Álvaro de Campos. Poesias. 1928.
A possibilidade de pensarmos
uma ideia é algo de fantástico. Afastarmo-nos do nosso lado animal e
instintivo, das características gregárias e comuns tributárias de milhares de
anos de evolução, é algo de particularmente excitante e sempre novo. A ideia,
ter uma ideia, desenvolvê-la, concretizá-la, partilhar essa ideia e
reconstruí-la na combinação de várias criatividades, é um arbítrio de alma.

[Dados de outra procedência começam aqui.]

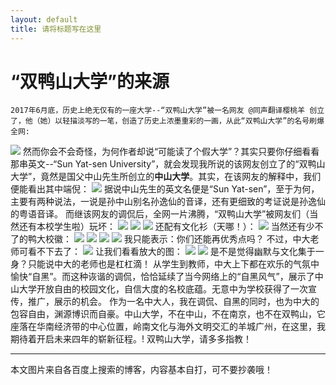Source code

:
 ```yaml
---
layout: default
title: 请将标题写在这里
---
```


# “双鸭山大学”的来源
    2017年6月底，历史上绝无仅有的一座大学--“双鸭山大学”被一名网友 @同声翻译樱桃羊 创立了，他（她）以轻描淡写的一笔，创造了历史上浓墨重彩的一画，从此“双鸭山大学”的名号刷爆全网:
![](yjx.png)
    然而你会不会奇怪，为何作者却说“可能读了个假大学”？其实只要你仔细看看那串英文--“Sun Yat-sen University”，就会发现我所说的该网友创立了的“双鸭山大学”，竟然是国父中山先生所创立的**中山大学**。其实，在该网友的解释中，我们便能看出其中端倪：
![](111.jpg)
    据说中山先生的英文名便是“Sun Yat-sen”，至于为何，主要有两种说法，一说是孙中山别名孙逸仙的音译，还有更细致的考证说是孙逸仙的粤语音译。
    而继该网友的调侃后，全网一片沸腾，“双鸭山大学”被网友们（当然还有本校学生啦）玩坏：
![](112.png)
![](113.png)
![](114.png)
    还配有文化衫（天哪！）：
![](115.png)
    当然还有少不了的鸭大校徽：
![](116.png)
![](117.png)
![](118.png)
![](119.png)
    我只能表示：你们还能再优秀点吗？
    不过，中大老师可看不下去了：
![](122.png)
    让我们看看放大的图：
![](123.png)
![](124.png)
    是不是觉得幽默与文化集于一身？只能说中大的老师也是杠杠滴！
    从学生到教师，中大上下都在欢乐的气氛中愉快“自黑”。而这种诙谐的调侃，恰恰延续了当今网络上的“自黑风气”，展示了中山大学开放自由的校园文化，自信大度的名校底蕴。无意中为学校获得了一次宣传，推广，展示的机会。 
作为一名中大人，我在调侃、自黑的同时，也为中大的包容自由，渊源博识而自豪。中山大学，不在中山，不在南京，也不在双鸭山，它座落在华南经济带的中心位置，岭南文化与海外文明交汇的羊城广州，在这里，我期待着开启未来四年的崭新征程。! 
双鸭山大学，请多多指教！

------------------------------------------------------------
本文图片来自各百度上搜索的博客，内容基本自打，可不要抄袭哦！
     
    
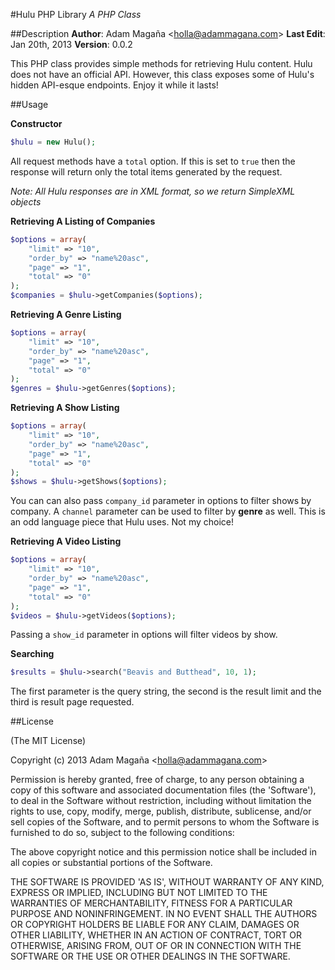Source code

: #Hulu PHP Library
*A PHP Class*

##Description
**Author**: Adam Magaña &lt;holla@adammagana.com&gt;
**Last Edit**: Jan 20th, 2013
**Version**: 0.0.2

This PHP class provides simple methods for retrieving Hulu content. Hulu does not have an official API. However, this class exposes some of Hulu's hidden API-esque endpoints. Enjoy it while it lasts!

##Usage

**Constructor**
```php
$hulu = new Hulu();
```

All request methods have a `total` option. If this is set to `true` then the response will return only the total items generated by the request.

*Note: All Hulu responses are in XML format, so we return SimpleXML objects*

**Retrieving A Listing of Companies**
```php
$options = array(
    "limit" => "10",
    "order_by" => "name%20asc",
    "page" => "1",
    "total" => "0"
);
$companies = $hulu->getCompanies($options);
```

**Retrieving A Genre Listing**
```php
$options = array(
    "limit" => "10",
    "order_by" => "name%20asc",
    "page" => "1",
    "total" => "0"
);
$genres = $hulu->getGenres($options);
```

**Retrieving A Show Listing**
```php
$options = array(
    "limit" => "10",
    "order_by" => "name%20asc",
    "page" => "1",
    "total" => "0"
);
$shows = $hulu->getShows($options);
```
You can can also pass `company_id` parameter in options to filter shows by company. A `channel` parameter can be used to filter by **genre** as well. This is an odd language piece that Hulu uses. Not my choice!

**Retrieving A Video Listing**
```php
$options = array(
    "limit" => "10",
    "order_by" => "name%20asc",
    "page" => "1",
    "total" => "0"
);
$videos = $hulu->getVideos($options);
```
Passing a `show_id` parameter in options will filter videos by show.

**Searching**
```php
$results = $hulu->search("Beavis and Butthead", 10, 1);
```
The first parameter is the query string, the second is the result limit and the third is result page requested.

##License

(The MIT License)

Copyright (c) 2013 Adam Magaña &lt;holla@adammagana.com&gt;

Permission is hereby granted, free of charge, to any person obtaining
a copy of this software and associated documentation files (the
'Software'), to deal in the Software without restriction, including
without limitation the rights to use, copy, modify, merge, publish,
distribute, sublicense, and/or sell copies of the Software, and to
permit persons to whom the Software is furnished to do so, subject to
the following conditions:

The above copyright notice and this permission notice shall be
included in all copies or substantial portions of the Software.

THE SOFTWARE IS PROVIDED 'AS IS', WITHOUT WARRANTY OF ANY KIND,
EXPRESS OR IMPLIED, INCLUDING BUT NOT LIMITED TO THE WARRANTIES OF
MERCHANTABILITY, FITNESS FOR A PARTICULAR PURPOSE AND NONINFRINGEMENT.
IN NO EVENT SHALL THE AUTHORS OR COPYRIGHT HOLDERS BE LIABLE FOR ANY
CLAIM, DAMAGES OR OTHER LIABILITY, WHETHER IN AN ACTION OF CONTRACT,
TORT OR OTHERWISE, ARISING FROM, OUT OF OR IN CONNECTION WITH THE
SOFTWARE OR THE USE OR OTHER DEALINGS IN THE SOFTWARE.
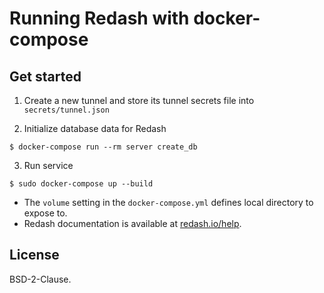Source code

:# Running Redash with docker-compose
## Get started

1. Create a new tunnel and store its tunnel secrets file into `secrets/tunnel.json`

2. Initialize database data for Redash 

```
$ docker-compose run --rm server create_db
```

3. Run service
```
$ sudo docker-compose up --build
```

- The `volume` setting in the `docker-compose.yml` defines local directory to expose to.
- Redash documentation is available at [redash.io/help](https://redash.io/help).

## License

BSD-2-Clause.
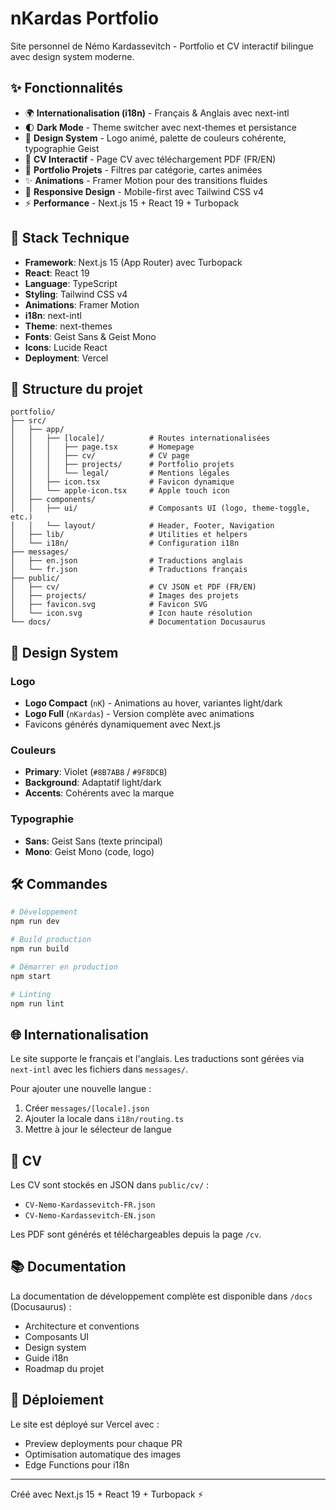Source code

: # nKardas Portfolio

Site personnel de Némo Kardassevitch - Portfolio et CV interactif bilingue avec design system moderne.

## ✨ Fonctionnalités

- 🌍 **Internationalisation (i18n)** - Français & Anglais avec next-intl
- 🌓 **Dark Mode** - Theme switcher avec next-themes et persistance
- 🎨 **Design System** - Logo animé, palette de couleurs cohérente, typographie Geist
- 📄 **CV Interactif** - Page CV avec téléchargement PDF (FR/EN)
- 🚀 **Portfolio Projets** - Filtres par catégorie, cartes animées
- ✨ **Animations** - Framer Motion pour des transitions fluides
- 📱 **Responsive Design** - Mobile-first avec Tailwind CSS v4
- ⚡ **Performance** - Next.js 15 + React 19 + Turbopack

## 🚀 Stack Technique

- **Framework**: Next.js 15 (App Router) avec Turbopack
- **React**: React 19
- **Language**: TypeScript
- **Styling**: Tailwind CSS v4
- **Animations**: Framer Motion
- **i18n**: next-intl
- **Theme**: next-themes
- **Fonts**: Geist Sans & Geist Mono
- **Icons**: Lucide React
- **Deployment**: Vercel

## 📁 Structure du projet

```
portfolio/
├── src/
│   ├── app/
│   │   ├── [locale]/          # Routes internationalisées
│   │   │   ├── page.tsx       # Homepage
│   │   │   ├── cv/            # CV page
│   │   │   ├── projects/      # Portfolio projets
│   │   │   └── legal/         # Mentions légales
│   │   ├── icon.tsx           # Favicon dynamique
│   │   └── apple-icon.tsx     # Apple touch icon
│   ├── components/
│   │   ├── ui/                # Composants UI (logo, theme-toggle, etc.)
│   │   └── layout/            # Header, Footer, Navigation
│   ├── lib/                   # Utilities et helpers
│   └── i18n/                  # Configuration i18n
├── messages/
│   ├── en.json                # Traductions anglais
│   └── fr.json                # Traductions français
├── public/
│   ├── cv/                    # CV JSON et PDF (FR/EN)
│   ├── projects/              # Images des projets
│   ├── favicon.svg            # Favicon SVG
│   └── icon.svg               # Icon haute résolution
└── docs/                      # Documentation Docusaurus
```

## 🎨 Design System

### Logo
- **Logo Compact** (`nK`) - Animations au hover, variantes light/dark
- **Logo Full** (`nKardas`) - Version complète avec animations
- Favicons générés dynamiquement avec Next.js

### Couleurs
- **Primary**: Violet (`#8B7AB8` / `#9F8DCB`)
- **Background**: Adaptatif light/dark
- **Accents**: Cohérents avec la marque

### Typographie
- **Sans**: Geist Sans (texte principal)
- **Mono**: Geist Mono (code, logo)

## 🛠️ Commandes

```bash
# Développement
npm run dev

# Build production
npm run build

# Démarrer en production
npm start

# Linting
npm run lint
```

## 🌐 Internationalisation

Le site supporte le français et l'anglais. Les traductions sont gérées via `next-intl` avec les fichiers dans `messages/`.

Pour ajouter une nouvelle langue :
1. Créer `messages/[locale].json`
2. Ajouter la locale dans `i18n/routing.ts`
3. Mettre à jour le sélecteur de langue

## 📝 CV

Les CV sont stockés en JSON dans `public/cv/` :
- `CV-Nemo-Kardassevitch-FR.json`
- `CV-Nemo-Kardassevitch-EN.json`

Les PDF sont générés et téléchargeables depuis la page `/cv`.

## 📚 Documentation

La documentation de développement complète est disponible dans `/docs` (Docusaurus) :
- Architecture et conventions
- Composants UI
- Design system
- Guide i18n
- Roadmap du projet

## 🚢 Déploiement

Le site est déployé sur Vercel avec :
- Preview deployments pour chaque PR
- Optimisation automatique des images
- Edge Functions pour i18n

---

Créé avec Next.js 15 + React 19 + Turbopack ⚡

Assim surgem os melhores exemplos musicais, as mais profundas descobertas
científicas, a roda ou o fogo, os melhores pratos, a teoria de Darwin ou a
poesia de Pessoa, a moda, a arte ou o jogo, o cinema, o ser-se romântico, ou
seja grande parte daquilo que, a par da beleza natural das coisas, faz valer a
pena o biológico ato de existir.
O DIA V, exposição fotográfica
que se inaugura na próxima sexta-feira, pelas 18h00, no Palácio do Centro
Cultural de Vila Flor, é uma ideia, certamente não tão grandiloquente e
determinante como as referidas no parágrafo anterior, mas uma ideia nova e
fresca sobre um tema possivelmente estafado como o do futebol e dentro deste,
em particular, sobre um clube: o Vitória. A novidade foi a de deslocar, no
glorioso dia da final da Taça de Portugal, o interesse fotográfico do campo
para as bancadas e para os adeptos. As estrelas da exposição fotográfica, e do
magnífico livro que a irá suportar, não são os que estão no campo a construir
pelos golos e pelo esforço o resultado, mas aqueles que fora do campo o sentem,
o perseguem, o choram. De certa forma também o construíram e também o
determinaram com a sua paixão e dedicação, com uma esperança sem limites que
encheu o ar do estádio nacional de um sentimento ao mesmo tempo de pertença e
de desejo. O foco da exposição é também a viagem, o farnel, o convívio que
apesar do nervoso miudinho também se fez, e o regresso mais feliz da nossa
história como vitorianos. A vitória nunca foi o propósito da ideia inicial, nem
o poderia ou deveria ter sido. A vitória foi um bónus feliz do destino que se
quis, assim, associar à exposição d’ O DIA V.
Os fotógrafos Miguel
Oliveira, Ricardo Leite e Ricardo Rodrigues trabalharam a sua arte de frente
para os adeptos e de costas para o relvado. Não fotografaram o óbvio nem o
acessório, nem qualquer coisa que ficasse no meio disso, fotografaram “apenas”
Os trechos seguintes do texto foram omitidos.